Recent advances in diffusion models have brought remarkable visual fidelity
to instruction-guided image editing. However, their global denoising process
inherently entangles the edited region with the entire image context, leading
to unintended spurious modifications and compromised adherence to editing
instructions. In contrast, autoregressive models offer a distinct paradigm by
formulating image synthesis as a sequential process over discrete visual
tokens. Their causal and compositional mechanism naturally circumvents the
adherence challenges of diffusion-based methods. In this paper, we present
VAREdit, a visual autoregressive (VAR) framework that reframes image editing as
a next-scale prediction problem.
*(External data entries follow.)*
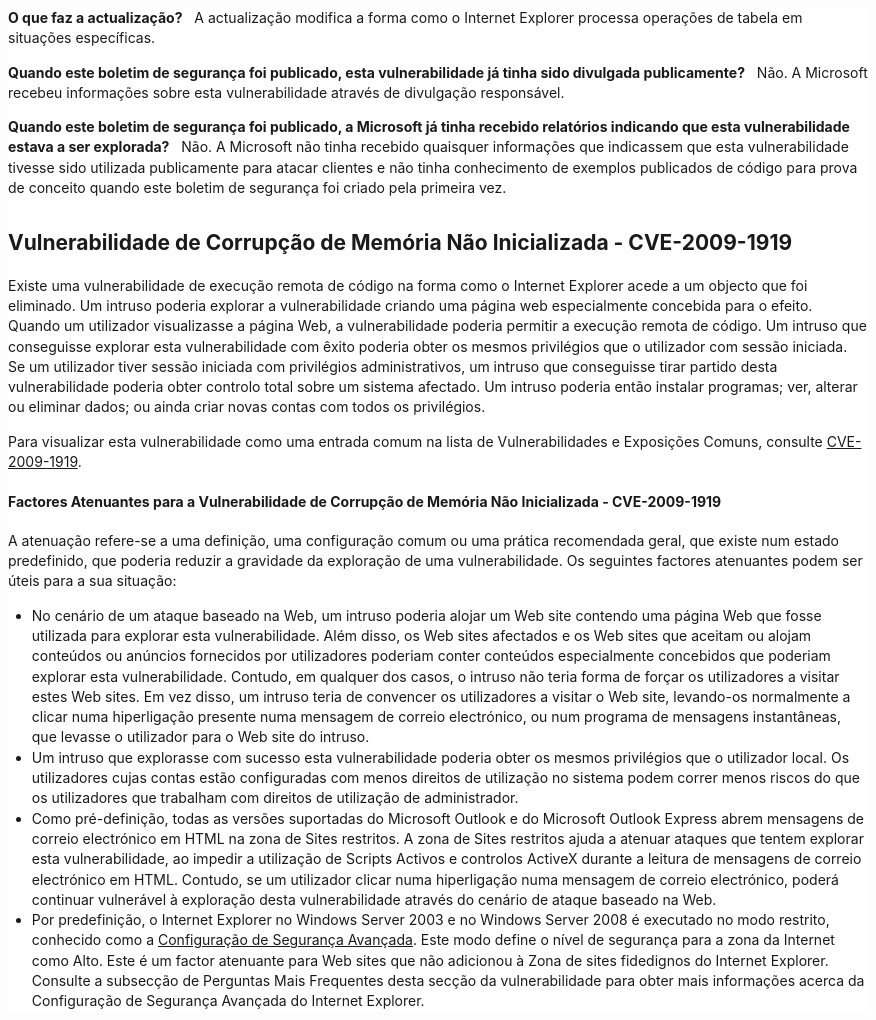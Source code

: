 **O que faz a actualização?**  
A actualização modifica a forma como o Internet Explorer processa operações de tabela em situações específicas.

**Quando este boletim de segurança foi publicado, esta vulnerabilidade já tinha sido divulgada publicamente?**  
Não. A Microsoft recebeu informações sobre esta vulnerabilidade através de divulgação responsável.

**Quando este boletim de segurança foi publicado, a Microsoft já tinha recebido relatórios indicando que esta vulnerabilidade estava a ser explorada?**  
Não. A Microsoft não tinha recebido quaisquer informações que indicassem que esta vulnerabilidade tivesse sido utilizada publicamente para atacar clientes e não tinha conhecimento de exemplos publicados de código para prova de conceito quando este boletim de segurança foi criado pela primeira vez.

Vulnerabilidade de Corrupção de Memória Não Inicializada - CVE-2009-1919
------------------------------------------------------------------------

<span></span>
Existe uma vulnerabilidade de execução remota de código na forma como o Internet Explorer acede a um objecto que foi eliminado. Um intruso poderia explorar a vulnerabilidade criando uma página web especialmente concebida para o efeito. Quando um utilizador visualizasse a página Web, a vulnerabilidade poderia permitir a execução remota de código. Um intruso que conseguisse explorar esta vulnerabilidade com êxito poderia obter os mesmos privilégios que o utilizador com sessão iniciada. Se um utilizador tiver sessão iniciada com privilégios administrativos, um intruso que conseguisse tirar partido desta vulnerabilidade poderia obter controlo total sobre um sistema afectado. Um intruso poderia então instalar programas; ver, alterar ou eliminar dados; ou ainda criar novas contas com todos os privilégios.

Para visualizar esta vulnerabilidade como uma entrada comum na lista de Vulnerabilidades e Exposições Comuns, consulte [CVE-2009-1919](http://www.cve.mitre.org/cgi-bin/cvename.cgi?name=cve-2009-1919).

#### Factores Atenuantes para a Vulnerabilidade de Corrupção de Memória Não Inicializada - CVE-2009-1919

A atenuação refere-se a uma definição, uma configuração comum ou uma prática recomendada geral, que existe num estado predefinido, que poderia reduzir a gravidade da exploração de uma vulnerabilidade. Os seguintes factores atenuantes podem ser úteis para a sua situação:

-   No cenário de um ataque baseado na Web, um intruso poderia alojar um Web site contendo uma página Web que fosse utilizada para explorar esta vulnerabilidade. Além disso, os Web sites afectados e os Web sites que aceitam ou alojam conteúdos ou anúncios fornecidos por utilizadores poderiam conter conteúdos especialmente concebidos que poderiam explorar esta vulnerabilidade. Contudo, em qualquer dos casos, o intruso não teria forma de forçar os utilizadores a visitar estes Web sites. Em vez disso, um intruso teria de convencer os utilizadores a visitar o Web site, levando-os normalmente a clicar numa hiperligação presente numa mensagem de correio electrónico, ou num programa de mensagens instantâneas, que levasse o utilizador para o Web site do intruso.
-   Um intruso que explorasse com sucesso esta vulnerabilidade poderia obter os mesmos privilégios que o utilizador local. Os utilizadores cujas contas estão configuradas com menos direitos de utilização no sistema podem correr menos riscos do que os utilizadores que trabalham com direitos de utilização de administrador.
-   Como pré-definição, todas as versões suportadas do Microsoft Outlook e do Microsoft Outlook Express abrem mensagens de correio electrónico em HTML na zona de Sites restritos. A zona de Sites restritos ajuda a atenuar ataques que tentem explorar esta vulnerabilidade, ao impedir a utilização de Scripts Activos e controlos ActiveX durante a leitura de mensagens de correio electrónico em HTML. Contudo, se um utilizador clicar numa hiperligação numa mensagem de correio electrónico, poderá continuar vulnerável à exploração desta vulnerabilidade através do cenário de ataque baseado na Web.
-   Por predefinição, o Internet Explorer no Windows Server 2003 e no Windows Server 2008 é executado no modo restrito, conhecido como a [Configuração de Segurança Avançada](http://go.microsoft.com/fwlink/?linkid=92039). Este modo define o nível de segurança para a zona da Internet como Alto. Este é um factor atenuante para Web sites que não adicionou à Zona de sites fidedignos do Internet Explorer. Consulte a subsecção de Perguntas Mais Frequentes desta secção da vulnerabilidade para obter mais informações acerca da Configuração de Segurança Avançada do Internet Explorer.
Conditioned on source image features and text
instructions, VAREdit generates multi-scale target features to achieve precise
edits. A core challenge in this paradigm is how to effectively condition the
source image tokens. We observe that finest-scale source features cannot
effectively guide the prediction of coarser target features. To bridge this
gap, we introduce a Scale-Aligned Reference (SAR) module, which injects
scale-matched conditioning information into the first self-attention layer.
VAREdit demonstrates significant advancements in both editing adherence and
efficiency. On standard benchmarks, it outperforms leading diffusion-based
methods by 30\%+ higher GPT-Balance score. Moreover, it completes a
$512\times512$ editing in 1.2 seconds, making it 2.2$\times$ faster than the
similarly sized UltraEdit. The models are available at
https://github.com/HiDream-ai/VAREdit.